EHDS en databeschikbaarheid
Dit is iets waar de EHDS – de European Health Data Space, een EU-verordening die in maart is ingegaan – een eind aan moet maken. Om ervoor te zorgen dat softwareleveranciers de EHDS op de juiste manier implementeren in hun software, doet de CPME haar oproep opnieuw, nu met de nadruk op naadloze integratie van alle systemen die patiëntinformatie bevatten, zowel binnen als buiten de muren van het ziekenhuis. “We moeten echt snel werk gaan maken van data beschikbaarheid”, zegt Meeuwis.
Ze herkent de onderzoeksgegevens die de Federatie Medisch Specialisten onlangs publiceerde en waaruit blijkt dat bijna de helft van de artsen dagelijks meemaakt dat één of meerdere patiënten gevaar lopen door gebrekkige beschikbaarheid van patiëntgegevens. “Het is toch te gek voor woorden dat informatie over bijvoorbeeld allergieën of medicatiegebruik niet worden gedeeld in het zorgecosysteem en dat patiënten vaak gevraagd wordt om zelf een medicatieoverzicht mee te nemen. Dat is anno 2025 gewoon niet uit te leggen”, zegt Meeuwis.
Gebruik de IHE-methode
Nu de EHDS eisen gaat stellen aan de interoperabiliteit van elektronische patiëntendossiers en andere softwaresystemen die persoons- en medische gegevens verwerken, zijn leveranciers aan zet om hun software aan te passen. Daarbij kunnen ze veel leren van de IHE-methode, stelt Meeuwis. “IHE ontwikkelt uitwisselingsprofielen.
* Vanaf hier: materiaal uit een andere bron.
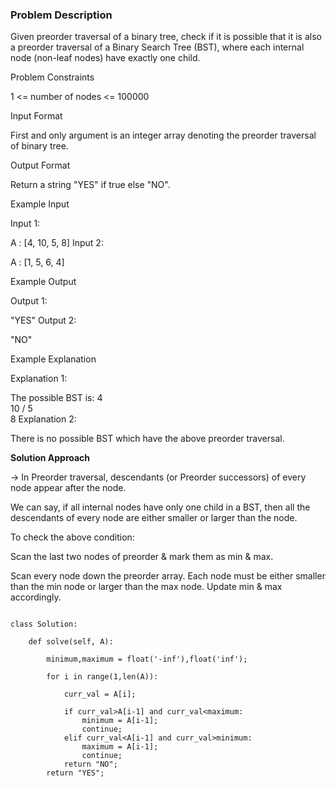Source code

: ### Problem Description

Given preorder traversal of a binary tree, check if it is possible that it is also a preorder traversal of a Binary Search Tree (BST), where each internal node (non-leaf nodes) have exactly one child.



Problem Constraints

1 <= number of nodes <= 100000



Input Format

First and only argument is an integer array denoting the preorder traversal of binary tree.



Output Format

Return a string "YES" if true else "NO".



Example Input

Input 1:

 A : [4, 10, 5, 8]
Input 2:

 A : [1, 5, 6, 4]


Example Output

Output 1:

 "YES"
Output 2:

 "NO"


Example Explanation

Explanation 1:

 The possible BST is:
            4
             \
             10
             /
             5
              \
              8
Explanation 2:

 There is no possible BST which have the above preorder traversal.


**Solution Approach**

-> In Preorder traversal, descendants (or Preorder successors) of every node appear after the node.

We can say, if all internal nodes have only one child in a BST, then all the descendants of every node are either smaller or larger than the node.

To check the above condition:

Scan the last two nodes of preorder & mark them as min & max.

Scan every node down the preorder array. Each node must be either smaller than the min node or larger than the max node. Update min & max accordingly.


```

class Solution:

    def solve(self, A):

        minimum,maximum = float('-inf'),float('inf');

        for i in range(1,len(A)):

            curr_val = A[i];

            if curr_val>A[i-1] and curr_val<maximum:
                minimum = A[i-1];
                continue;
            elif curr_val<A[i-1] and curr_val>minimum:
                maximum = A[i-1];
                continue;
            return "NO";
        return "YES";


```
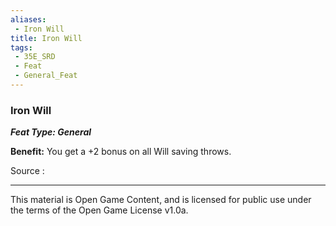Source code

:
 ```yaml
---
aliases:
 - Iron Will
title: Iron Will
tags: 
 - 35E_SRD
 - Feat
 - General_Feat
---
```

### Iron Will 
***Feat Type: General***

**Benefit:** You get a +2 bonus on all Will saving throws.


Source :



---



This material is Open Game Content, and is licensed for public use under the terms of the Open Game License v1.0a.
Profielen zijn alles wat je nodig hebt om elektronische gegevensuitwisseling te bewerkstelligen: zowel de technische en semantische afspraken als werkafspraken en de governance om het hele proces heen. IHE betrekt altijd alle partijen: softwareleveranciers, maar ook de IT-afdelingen van de zorgorganisaties en de gebruikers van de software, dus artsen en verpleegkundigen. Op die manier voorkom je dat leveranciers software ontwikkelen die niet aansluit bij de werkwijzen van artsen en verpleegkundigen.”
Onderdeel van de IHE-methode is dat de nieuw ontwikkelde uitwisselingsprofielen daarna in een praktijksetting worden getest. Hierbij is uiteraard aandacht voor de technische kant – komt de juiste data op de juiste manier in het juiste veld terecht? – maar ook voor de proceskant: doet het IHE-profiel in de praktijk wat in theorie is bedacht? En zelfs nadat de software is opgeleverd is er terugkoppeling. Werkprocessen kunnen immers veranderen en dat betekent dat de software moet meeveranderen.
Gebruiksvriendelijkheid garanderen
Meeuwis: “De IHE-methode heeft zich in de praktijk bewezen als manier om te zorgen dat software gebruiksvriendelijk is. Daarom roep ik softwareleveranciers op: bedenk niet zelf weer wat nieuws, maar sluit je aan bij IHE en gebruik onze, in de praktijk bewezen, werkwijze. Dan kun je én snelheid maken met de implementatie van de EHDS én zorg je ervoor dat de software die je ontwikkelt aansluit bij de behoeften en werkprocessen van zorgverleners.”